# Cream Separator -What is the best one?



## Rev144 (Jan 22, 2011)

Hi!!!
I am thinking about getting a cream separator. I would like to hear from others who have them. What is the best one to get? I would prefer one with stainless steel parts instead of plastic. What are the pros and cons of them? 

Thanks for any help!


----------



## Tolers Boers (Jul 4, 2011)

i would go with stainless. it's just my opinion never tried anything else i went with it cause it is easily cleanable and not likely to need replacing as often time plastic things with rubber and what not do.


----------



## lissablack (Nov 30, 2009)

I got one a few years ago. It was so intimidating I never used it and sold it to a friend who wanted one for a terrific price. I don't know if they ever used it. Unless you have a lot of milk it is not very practical. You need at least two gallons at a time (it is a lot of effort for just two gallons), and you have to run warm water through the machine first, then warm milk. People on one of my cheese lists who have them then find that no one wants the milk after the cream has been removed. Skim goat milk doesn't appeal much apparently. So unless you have a lot of milk it might be a good idea to think about it long and hard, since they are so expensive. Plus that plastic one from overseas that is cheap seems to break. It isn't an easy thing to do, and the interior part that actually separates the milk from the cream needs to be stainless steel.
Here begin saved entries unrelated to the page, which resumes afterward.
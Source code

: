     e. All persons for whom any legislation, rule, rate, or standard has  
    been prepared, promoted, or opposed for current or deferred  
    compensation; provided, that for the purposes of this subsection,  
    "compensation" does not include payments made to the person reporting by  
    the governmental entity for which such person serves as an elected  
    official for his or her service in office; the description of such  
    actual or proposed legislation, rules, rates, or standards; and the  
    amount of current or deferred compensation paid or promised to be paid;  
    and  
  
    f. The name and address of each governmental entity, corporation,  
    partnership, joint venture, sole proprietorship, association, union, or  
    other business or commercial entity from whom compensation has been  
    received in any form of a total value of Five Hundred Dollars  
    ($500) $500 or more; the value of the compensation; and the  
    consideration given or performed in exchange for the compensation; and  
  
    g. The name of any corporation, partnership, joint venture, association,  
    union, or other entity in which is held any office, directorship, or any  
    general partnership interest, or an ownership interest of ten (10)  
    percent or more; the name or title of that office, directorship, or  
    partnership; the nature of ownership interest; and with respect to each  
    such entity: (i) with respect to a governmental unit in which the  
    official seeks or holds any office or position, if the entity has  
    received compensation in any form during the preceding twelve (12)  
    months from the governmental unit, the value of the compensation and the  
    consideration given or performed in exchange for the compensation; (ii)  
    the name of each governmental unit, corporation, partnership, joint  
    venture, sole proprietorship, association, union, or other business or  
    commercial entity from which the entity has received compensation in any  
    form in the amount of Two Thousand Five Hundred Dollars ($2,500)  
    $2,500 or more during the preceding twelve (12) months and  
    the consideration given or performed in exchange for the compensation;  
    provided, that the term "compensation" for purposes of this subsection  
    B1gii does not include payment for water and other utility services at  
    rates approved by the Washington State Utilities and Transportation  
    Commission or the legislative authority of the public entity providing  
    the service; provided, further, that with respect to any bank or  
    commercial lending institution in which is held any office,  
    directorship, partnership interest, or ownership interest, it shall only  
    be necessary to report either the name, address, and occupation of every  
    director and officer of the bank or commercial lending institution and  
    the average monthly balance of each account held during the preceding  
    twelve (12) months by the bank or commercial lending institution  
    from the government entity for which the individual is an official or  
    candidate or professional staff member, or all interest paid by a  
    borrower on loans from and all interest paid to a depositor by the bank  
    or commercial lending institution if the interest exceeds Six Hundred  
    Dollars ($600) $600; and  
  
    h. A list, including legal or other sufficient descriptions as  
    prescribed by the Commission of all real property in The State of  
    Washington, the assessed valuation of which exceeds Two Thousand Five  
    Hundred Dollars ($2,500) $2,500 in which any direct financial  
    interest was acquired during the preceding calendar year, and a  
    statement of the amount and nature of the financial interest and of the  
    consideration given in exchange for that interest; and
I understand goat milk butter doesn't keep very long, so you need to be prepared to freeze it if you are doing it for butter.

Jan


----------



## luvmyherd (Apr 9, 2011)

All that lissablack said is true.
That being said; we love ours. If I were buying new I would go with stainless. I do not even like my milk to touch plastic,ever, if I can prevent it.
We looked and looked and finally found a 1938 Montgomery Ward that had been used and was stored well. Like, in perfect condition.
I do freeze my butter and then grate it. This makes it easy to get a small amount to spread easily. And the ice cream we get is wonderful. The best pancakes I ever had in my life, and my grandchildren agee, were made with the buttermilk from making my own butter.
We do not run warm water through, room temperature seems to work okay. I always plan ahead so I get two gallons that morning and run it through straight out of the goat. I realize not everyone gets that much at once so then you would have to save up enough and then be sure it is warm as cold milk will not separate well.
Good luck with whatever you decide. :thumbup:


----------